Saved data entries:
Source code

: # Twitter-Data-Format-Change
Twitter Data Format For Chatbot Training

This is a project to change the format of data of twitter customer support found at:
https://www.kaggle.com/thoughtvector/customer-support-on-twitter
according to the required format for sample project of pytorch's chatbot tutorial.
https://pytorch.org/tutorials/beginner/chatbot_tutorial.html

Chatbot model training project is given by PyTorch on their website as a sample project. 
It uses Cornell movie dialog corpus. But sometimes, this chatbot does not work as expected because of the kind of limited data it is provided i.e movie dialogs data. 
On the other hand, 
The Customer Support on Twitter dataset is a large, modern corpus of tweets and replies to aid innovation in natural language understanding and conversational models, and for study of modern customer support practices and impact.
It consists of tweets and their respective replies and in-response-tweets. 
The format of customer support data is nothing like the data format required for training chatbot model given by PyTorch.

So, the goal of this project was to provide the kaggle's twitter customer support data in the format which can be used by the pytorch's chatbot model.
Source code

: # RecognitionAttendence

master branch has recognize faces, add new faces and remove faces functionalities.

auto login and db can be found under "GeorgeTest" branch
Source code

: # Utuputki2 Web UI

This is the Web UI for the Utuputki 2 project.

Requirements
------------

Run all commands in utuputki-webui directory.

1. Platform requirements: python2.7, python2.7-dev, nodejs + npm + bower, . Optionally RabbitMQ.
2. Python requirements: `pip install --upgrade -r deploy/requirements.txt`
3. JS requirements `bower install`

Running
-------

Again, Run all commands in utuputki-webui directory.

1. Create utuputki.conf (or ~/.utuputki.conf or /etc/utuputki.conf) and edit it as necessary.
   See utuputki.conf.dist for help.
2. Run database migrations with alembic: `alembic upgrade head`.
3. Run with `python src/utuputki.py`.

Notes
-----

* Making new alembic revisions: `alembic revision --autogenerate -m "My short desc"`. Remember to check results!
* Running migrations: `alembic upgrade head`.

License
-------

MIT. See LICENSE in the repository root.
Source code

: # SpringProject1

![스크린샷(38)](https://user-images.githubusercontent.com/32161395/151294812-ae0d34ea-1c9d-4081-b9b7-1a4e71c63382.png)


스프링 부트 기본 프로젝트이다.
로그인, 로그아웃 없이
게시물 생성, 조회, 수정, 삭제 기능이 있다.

— WHAT THE EXERCISE ASKS —
Each line above with the string "found" should be reported in full.

— EXPECTED ANSWER —
This is a project to change the format of data of twitter customer support found at:
auto login and db can be found under "GeorgeTest" branch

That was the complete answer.